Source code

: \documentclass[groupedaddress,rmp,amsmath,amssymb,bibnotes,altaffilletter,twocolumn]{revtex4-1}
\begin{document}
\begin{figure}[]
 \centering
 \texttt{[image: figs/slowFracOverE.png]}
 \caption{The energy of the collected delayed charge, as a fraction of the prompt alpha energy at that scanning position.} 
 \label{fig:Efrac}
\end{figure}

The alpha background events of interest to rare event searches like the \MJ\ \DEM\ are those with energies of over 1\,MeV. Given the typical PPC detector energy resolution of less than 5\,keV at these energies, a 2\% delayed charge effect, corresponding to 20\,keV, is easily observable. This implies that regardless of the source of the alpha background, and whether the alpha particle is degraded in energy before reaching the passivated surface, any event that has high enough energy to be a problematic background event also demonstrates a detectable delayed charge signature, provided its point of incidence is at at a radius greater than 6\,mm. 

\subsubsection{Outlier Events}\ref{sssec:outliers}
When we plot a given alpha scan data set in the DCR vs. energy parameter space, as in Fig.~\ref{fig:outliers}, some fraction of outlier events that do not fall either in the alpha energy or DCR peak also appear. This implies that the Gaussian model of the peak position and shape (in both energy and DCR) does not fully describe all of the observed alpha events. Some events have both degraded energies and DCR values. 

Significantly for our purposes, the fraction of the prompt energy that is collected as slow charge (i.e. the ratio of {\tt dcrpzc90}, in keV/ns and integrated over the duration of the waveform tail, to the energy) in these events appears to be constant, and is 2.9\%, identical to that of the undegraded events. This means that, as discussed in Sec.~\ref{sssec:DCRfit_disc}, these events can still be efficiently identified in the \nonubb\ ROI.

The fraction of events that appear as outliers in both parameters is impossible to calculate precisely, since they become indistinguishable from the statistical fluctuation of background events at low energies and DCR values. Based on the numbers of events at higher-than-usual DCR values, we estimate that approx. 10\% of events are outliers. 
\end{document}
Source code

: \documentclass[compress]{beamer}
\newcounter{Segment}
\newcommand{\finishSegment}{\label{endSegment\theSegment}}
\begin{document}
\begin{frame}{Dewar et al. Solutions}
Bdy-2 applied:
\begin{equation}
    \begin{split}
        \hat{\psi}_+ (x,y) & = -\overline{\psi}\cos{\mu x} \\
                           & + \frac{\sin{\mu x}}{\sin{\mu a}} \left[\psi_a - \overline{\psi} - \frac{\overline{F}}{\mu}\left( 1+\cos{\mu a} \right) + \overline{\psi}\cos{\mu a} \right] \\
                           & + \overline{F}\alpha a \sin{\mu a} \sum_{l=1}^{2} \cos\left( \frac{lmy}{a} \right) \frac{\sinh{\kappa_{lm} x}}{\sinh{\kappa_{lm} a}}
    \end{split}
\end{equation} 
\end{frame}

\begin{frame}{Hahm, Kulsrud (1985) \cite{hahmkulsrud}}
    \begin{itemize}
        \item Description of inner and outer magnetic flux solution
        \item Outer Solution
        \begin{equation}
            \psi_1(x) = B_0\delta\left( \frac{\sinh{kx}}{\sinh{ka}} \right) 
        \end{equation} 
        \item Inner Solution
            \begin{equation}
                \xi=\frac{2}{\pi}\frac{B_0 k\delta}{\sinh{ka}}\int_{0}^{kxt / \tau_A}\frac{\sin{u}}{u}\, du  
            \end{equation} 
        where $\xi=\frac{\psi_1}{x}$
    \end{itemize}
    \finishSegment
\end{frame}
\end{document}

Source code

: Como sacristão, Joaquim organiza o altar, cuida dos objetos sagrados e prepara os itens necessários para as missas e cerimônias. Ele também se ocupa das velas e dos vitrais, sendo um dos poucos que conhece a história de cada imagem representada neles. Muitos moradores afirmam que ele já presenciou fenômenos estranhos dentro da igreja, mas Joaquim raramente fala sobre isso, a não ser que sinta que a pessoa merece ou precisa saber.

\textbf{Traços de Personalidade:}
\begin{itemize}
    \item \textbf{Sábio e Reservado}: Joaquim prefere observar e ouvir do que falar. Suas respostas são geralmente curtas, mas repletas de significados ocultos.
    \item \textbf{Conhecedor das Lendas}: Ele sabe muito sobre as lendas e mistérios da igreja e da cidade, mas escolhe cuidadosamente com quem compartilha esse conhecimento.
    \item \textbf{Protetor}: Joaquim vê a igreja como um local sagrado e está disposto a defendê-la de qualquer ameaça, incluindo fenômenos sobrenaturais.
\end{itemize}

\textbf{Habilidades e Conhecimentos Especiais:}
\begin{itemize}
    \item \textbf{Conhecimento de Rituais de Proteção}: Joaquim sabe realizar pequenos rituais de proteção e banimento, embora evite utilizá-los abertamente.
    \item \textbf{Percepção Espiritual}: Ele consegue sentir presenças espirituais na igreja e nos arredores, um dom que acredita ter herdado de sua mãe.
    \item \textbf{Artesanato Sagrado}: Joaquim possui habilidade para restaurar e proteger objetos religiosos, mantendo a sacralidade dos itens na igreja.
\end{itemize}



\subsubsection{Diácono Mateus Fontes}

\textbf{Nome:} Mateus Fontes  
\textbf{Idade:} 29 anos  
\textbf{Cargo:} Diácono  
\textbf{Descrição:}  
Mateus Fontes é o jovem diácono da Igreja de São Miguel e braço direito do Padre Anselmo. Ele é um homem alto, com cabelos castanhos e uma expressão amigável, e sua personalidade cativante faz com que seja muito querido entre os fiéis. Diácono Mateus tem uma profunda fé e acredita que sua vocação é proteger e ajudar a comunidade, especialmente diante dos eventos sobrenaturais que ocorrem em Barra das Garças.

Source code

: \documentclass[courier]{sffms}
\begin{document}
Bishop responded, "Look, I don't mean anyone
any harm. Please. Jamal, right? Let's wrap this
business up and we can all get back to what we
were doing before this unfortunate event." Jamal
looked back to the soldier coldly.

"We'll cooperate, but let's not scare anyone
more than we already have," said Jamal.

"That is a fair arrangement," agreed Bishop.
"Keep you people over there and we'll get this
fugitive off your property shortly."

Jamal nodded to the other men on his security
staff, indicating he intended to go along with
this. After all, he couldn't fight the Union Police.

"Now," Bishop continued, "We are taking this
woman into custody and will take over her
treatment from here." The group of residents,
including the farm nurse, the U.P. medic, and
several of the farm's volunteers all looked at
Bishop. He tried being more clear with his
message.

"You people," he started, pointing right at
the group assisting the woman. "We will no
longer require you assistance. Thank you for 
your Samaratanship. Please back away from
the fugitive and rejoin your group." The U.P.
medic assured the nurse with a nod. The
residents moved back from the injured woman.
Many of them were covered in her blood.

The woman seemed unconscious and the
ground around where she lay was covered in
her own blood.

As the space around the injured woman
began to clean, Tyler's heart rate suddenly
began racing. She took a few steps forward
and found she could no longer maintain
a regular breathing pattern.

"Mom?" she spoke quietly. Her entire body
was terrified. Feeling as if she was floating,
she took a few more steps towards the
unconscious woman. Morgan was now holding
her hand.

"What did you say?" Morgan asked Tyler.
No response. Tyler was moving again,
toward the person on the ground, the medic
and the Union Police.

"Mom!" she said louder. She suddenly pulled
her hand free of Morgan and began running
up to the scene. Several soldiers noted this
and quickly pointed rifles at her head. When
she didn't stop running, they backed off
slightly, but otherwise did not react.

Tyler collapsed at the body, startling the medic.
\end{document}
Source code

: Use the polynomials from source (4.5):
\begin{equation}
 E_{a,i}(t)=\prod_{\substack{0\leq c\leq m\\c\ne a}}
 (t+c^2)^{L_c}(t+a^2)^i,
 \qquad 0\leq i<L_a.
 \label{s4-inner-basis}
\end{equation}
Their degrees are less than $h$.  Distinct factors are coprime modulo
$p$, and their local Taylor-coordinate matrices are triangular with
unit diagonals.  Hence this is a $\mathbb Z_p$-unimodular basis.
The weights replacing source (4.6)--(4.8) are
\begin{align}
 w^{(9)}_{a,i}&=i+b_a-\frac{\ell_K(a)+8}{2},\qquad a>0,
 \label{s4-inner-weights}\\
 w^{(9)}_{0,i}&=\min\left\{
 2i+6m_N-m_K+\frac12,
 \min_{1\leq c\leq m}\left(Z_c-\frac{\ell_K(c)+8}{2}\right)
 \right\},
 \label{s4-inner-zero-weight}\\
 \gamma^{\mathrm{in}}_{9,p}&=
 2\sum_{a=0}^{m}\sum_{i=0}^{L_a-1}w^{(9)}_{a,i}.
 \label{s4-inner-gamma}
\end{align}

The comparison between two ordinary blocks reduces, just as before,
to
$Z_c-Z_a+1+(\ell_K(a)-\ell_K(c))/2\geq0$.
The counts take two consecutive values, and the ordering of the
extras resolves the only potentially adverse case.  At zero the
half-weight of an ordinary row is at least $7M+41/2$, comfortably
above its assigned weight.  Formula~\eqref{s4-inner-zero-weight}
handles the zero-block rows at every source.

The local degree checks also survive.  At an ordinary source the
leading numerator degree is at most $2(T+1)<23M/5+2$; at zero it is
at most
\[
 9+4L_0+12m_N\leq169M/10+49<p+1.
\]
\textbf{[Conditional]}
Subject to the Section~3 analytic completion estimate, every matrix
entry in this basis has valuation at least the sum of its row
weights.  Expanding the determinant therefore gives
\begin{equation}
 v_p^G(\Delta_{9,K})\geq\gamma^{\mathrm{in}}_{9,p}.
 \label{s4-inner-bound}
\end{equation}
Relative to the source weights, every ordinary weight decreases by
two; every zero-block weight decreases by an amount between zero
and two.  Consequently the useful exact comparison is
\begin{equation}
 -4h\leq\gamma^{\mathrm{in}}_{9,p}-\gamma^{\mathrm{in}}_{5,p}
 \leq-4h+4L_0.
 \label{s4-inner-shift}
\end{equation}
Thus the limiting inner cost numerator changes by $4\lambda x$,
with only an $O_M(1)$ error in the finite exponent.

= WORK TASK =
Go through the listing above and return every line where the word "objetos" occurs.

= TASK OUTPUT =
: Como sacristão, Joaquim organiza o altar, cuida dos objetos sagrados e prepara os itens necessários para as missas e cerimônias. Ele também se ocupa das velas e dos vitrais, sendo um dos poucos que conhece a história de cada imagem representada neles. Muitos moradores afirmam que ele já presenciou fenômenos estranhos dentro da igreja, mas Joaquim raramente fala sobre isso, a não ser que sinta que a pessoa merece ou precisa saber.
    \item \textbf{Artesanato Sagrado}: Joaquim possui habilidade para restaurar e proteger objetos religiosos, mantendo a sacralidade dos itens na igreja.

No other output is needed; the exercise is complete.